Amid blistering backlash from celebrity participants, "The New Yorker" has dumped ex-White House adviser Steve Bannon from its festival this fall.
President Donald Trump's former chief strategist was supposed to be interviewed at the event, which has historically attracted A-list artists and public figures. Guests for 2018 are scheduled to include Emily Blunt, Maggie Gyllenhaal, Miguel, Kacey Musgraves, Boots Riley and Sally Yates, who was fired by Trump as deputy attorney general after she refused to back his ban on travelers from Muslim countries.
"I've re-considered," "New Yorker" editor David Remnick announced Monday in a lengthy statement. "There is a better way to do this," he wrote, noting that Bannon has been interviewed for "The New Yorker" previously by its journalists. He said that should he interview Bannon in the future, it would be in "a more traditionally journalistic setting, and not on stage."
"It's obvious that no matter how tough the questioning, Bannon is not going to burst into tears and change his view of the world," Remnick concluded. "He believes he is right and that his ideological opponents are mere 'snowflakes.' The question is whether an interview has value ... to a reader or an audience."
In a subsequent statement to CNBC, Bannon condemned the decision to drop him from the festival. “David Remnick showed he was gutless when confronted by the howling online mob," he said.
Bannon's participation had been revealed earlier Monday and quickly denounced. Filmmaker Judd Apatow and comedians Jimmy Fallon, Jim Carrey and Patton Oswalt, among others, tweeted that they would not attend if Bannon was interviewed.
"If Steve Bannon is at the New Yorker festival I am out," Apatow wrote. "I will not take part in an event that normalizes hate. ... Maybe they should read their own reporting about his ideology."

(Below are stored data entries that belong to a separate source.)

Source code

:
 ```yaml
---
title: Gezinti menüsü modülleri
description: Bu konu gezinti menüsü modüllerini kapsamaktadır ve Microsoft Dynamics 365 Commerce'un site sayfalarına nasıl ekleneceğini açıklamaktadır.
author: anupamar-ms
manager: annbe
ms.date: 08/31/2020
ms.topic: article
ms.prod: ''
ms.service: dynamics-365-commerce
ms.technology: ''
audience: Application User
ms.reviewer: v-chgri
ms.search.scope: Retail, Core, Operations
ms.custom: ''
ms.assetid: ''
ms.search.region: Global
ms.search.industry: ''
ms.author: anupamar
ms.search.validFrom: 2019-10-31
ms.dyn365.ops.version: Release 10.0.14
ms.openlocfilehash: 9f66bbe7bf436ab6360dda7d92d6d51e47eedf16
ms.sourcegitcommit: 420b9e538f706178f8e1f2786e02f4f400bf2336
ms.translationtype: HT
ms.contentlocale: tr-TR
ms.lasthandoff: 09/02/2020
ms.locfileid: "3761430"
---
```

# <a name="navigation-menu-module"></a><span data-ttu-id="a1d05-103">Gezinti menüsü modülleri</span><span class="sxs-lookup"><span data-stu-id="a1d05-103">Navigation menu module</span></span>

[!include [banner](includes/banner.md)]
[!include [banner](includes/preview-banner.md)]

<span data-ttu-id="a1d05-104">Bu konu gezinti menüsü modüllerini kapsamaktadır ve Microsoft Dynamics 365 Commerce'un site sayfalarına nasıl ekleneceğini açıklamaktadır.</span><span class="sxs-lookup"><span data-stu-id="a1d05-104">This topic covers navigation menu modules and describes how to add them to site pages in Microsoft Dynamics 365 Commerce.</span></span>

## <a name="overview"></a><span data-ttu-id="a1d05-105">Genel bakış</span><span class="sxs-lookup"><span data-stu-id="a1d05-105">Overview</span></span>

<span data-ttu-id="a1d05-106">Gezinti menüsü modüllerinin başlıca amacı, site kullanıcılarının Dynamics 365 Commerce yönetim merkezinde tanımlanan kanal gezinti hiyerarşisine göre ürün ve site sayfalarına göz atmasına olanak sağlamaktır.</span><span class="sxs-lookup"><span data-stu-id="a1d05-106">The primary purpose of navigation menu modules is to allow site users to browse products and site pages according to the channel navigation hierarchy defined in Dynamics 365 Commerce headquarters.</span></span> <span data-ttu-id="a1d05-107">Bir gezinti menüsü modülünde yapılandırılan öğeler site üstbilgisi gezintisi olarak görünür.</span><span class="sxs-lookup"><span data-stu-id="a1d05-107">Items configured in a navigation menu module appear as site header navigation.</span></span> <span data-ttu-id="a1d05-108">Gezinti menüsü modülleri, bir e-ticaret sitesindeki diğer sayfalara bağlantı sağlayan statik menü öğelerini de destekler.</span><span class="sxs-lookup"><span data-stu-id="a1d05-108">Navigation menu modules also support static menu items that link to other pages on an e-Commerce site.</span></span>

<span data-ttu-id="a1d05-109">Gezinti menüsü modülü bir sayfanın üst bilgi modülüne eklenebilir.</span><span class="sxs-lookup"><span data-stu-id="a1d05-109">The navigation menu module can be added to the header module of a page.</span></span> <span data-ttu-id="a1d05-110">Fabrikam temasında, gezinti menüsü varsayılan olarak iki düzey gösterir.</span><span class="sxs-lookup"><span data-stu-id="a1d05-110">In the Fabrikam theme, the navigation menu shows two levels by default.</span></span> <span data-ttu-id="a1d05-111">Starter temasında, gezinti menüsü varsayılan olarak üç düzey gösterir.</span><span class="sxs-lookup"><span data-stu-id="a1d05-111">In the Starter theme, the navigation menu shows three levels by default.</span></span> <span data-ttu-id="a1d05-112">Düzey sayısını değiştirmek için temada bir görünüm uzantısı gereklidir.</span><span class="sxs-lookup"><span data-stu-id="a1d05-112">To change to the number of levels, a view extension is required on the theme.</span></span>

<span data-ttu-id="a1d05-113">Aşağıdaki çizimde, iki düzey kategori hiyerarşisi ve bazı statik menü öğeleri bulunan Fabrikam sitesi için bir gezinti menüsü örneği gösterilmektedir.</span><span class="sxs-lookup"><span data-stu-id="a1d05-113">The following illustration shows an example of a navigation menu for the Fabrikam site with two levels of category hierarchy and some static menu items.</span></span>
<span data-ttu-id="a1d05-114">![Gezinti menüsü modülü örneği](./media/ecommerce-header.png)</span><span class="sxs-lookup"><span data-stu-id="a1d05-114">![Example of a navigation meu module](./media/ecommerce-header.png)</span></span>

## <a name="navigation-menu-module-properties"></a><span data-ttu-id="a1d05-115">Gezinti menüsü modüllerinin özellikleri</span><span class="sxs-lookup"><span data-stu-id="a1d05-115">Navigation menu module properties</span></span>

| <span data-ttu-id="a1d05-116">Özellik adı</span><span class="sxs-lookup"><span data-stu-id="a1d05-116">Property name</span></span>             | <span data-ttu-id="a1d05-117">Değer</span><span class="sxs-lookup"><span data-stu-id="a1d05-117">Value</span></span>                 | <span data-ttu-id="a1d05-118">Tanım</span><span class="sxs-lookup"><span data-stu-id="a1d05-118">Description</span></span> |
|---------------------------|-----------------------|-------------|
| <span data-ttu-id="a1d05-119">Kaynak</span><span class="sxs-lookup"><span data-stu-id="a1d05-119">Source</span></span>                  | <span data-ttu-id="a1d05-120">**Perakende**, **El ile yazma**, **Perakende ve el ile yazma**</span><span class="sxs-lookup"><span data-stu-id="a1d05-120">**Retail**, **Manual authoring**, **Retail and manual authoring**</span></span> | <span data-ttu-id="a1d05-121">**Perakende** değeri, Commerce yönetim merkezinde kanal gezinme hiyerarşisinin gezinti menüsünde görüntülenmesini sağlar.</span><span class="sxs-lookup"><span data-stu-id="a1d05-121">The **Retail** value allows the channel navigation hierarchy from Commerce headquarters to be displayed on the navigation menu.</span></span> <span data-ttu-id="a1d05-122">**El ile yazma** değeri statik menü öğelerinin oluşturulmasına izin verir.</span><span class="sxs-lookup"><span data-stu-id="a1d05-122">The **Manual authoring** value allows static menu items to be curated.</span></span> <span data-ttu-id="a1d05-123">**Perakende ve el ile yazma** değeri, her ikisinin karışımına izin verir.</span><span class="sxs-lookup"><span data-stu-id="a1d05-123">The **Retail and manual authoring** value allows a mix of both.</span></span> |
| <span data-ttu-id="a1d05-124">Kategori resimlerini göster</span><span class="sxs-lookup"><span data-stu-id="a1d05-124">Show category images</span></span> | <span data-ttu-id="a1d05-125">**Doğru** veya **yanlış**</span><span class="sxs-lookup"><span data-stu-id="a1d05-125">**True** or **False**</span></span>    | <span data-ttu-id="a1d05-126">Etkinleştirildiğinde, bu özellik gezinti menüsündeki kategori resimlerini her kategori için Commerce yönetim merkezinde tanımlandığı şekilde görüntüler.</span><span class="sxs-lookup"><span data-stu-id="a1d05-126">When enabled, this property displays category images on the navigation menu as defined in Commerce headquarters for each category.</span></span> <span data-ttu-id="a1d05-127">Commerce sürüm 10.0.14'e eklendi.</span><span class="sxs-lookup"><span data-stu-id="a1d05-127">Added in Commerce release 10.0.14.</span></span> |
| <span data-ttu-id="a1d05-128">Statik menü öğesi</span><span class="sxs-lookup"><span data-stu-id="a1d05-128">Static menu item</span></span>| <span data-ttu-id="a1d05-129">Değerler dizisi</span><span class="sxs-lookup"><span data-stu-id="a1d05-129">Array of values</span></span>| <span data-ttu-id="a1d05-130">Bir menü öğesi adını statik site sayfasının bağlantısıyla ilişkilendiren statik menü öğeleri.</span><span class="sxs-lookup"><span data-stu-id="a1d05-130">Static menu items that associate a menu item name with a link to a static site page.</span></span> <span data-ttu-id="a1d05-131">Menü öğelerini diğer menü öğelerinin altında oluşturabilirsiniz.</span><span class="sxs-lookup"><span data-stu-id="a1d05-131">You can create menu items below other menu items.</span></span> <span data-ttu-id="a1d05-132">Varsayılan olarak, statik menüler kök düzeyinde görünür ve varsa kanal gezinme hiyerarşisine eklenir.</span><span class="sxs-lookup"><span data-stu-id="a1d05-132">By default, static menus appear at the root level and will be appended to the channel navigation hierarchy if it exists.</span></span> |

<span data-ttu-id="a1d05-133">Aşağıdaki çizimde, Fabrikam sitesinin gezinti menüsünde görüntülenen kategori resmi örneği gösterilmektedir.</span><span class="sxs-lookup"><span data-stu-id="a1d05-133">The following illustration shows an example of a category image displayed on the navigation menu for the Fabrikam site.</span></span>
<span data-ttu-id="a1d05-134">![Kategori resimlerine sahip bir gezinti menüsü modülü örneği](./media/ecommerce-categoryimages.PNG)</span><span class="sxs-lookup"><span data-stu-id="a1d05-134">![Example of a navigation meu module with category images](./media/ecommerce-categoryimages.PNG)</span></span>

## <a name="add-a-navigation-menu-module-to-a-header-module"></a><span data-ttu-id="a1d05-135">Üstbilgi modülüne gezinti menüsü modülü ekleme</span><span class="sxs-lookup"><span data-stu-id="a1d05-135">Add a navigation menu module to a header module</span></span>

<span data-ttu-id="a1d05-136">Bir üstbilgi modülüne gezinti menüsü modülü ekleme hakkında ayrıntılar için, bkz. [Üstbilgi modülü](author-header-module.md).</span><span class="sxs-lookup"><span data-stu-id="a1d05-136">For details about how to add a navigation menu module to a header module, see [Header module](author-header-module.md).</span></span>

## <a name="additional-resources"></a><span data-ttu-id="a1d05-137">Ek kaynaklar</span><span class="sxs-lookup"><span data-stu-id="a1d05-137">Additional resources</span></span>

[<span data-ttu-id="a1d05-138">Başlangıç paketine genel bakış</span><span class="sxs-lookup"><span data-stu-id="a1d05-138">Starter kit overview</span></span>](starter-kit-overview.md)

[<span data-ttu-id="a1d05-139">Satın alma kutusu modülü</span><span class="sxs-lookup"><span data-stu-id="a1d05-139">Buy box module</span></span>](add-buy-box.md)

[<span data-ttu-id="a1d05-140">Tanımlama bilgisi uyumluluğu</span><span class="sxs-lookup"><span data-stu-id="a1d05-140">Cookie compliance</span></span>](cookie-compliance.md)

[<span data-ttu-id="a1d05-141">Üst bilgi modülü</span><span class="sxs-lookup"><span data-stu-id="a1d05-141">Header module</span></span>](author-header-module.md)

"Bannon? And me? On the same program?" Carrey tweeted. "Could never happen."
"I'm out," Oswalt posted. "See if Milo Yiannopoulos is free?"
Bannon, ex-chairman of Breitbart News, left the White House in August 2017, soon after white supremacists and counter-protesters clashed violently in Charlottesville, Virginia.
The 2018 New Yorker festival runs Oct. 5-7. The official schedule no longer lists Bannon.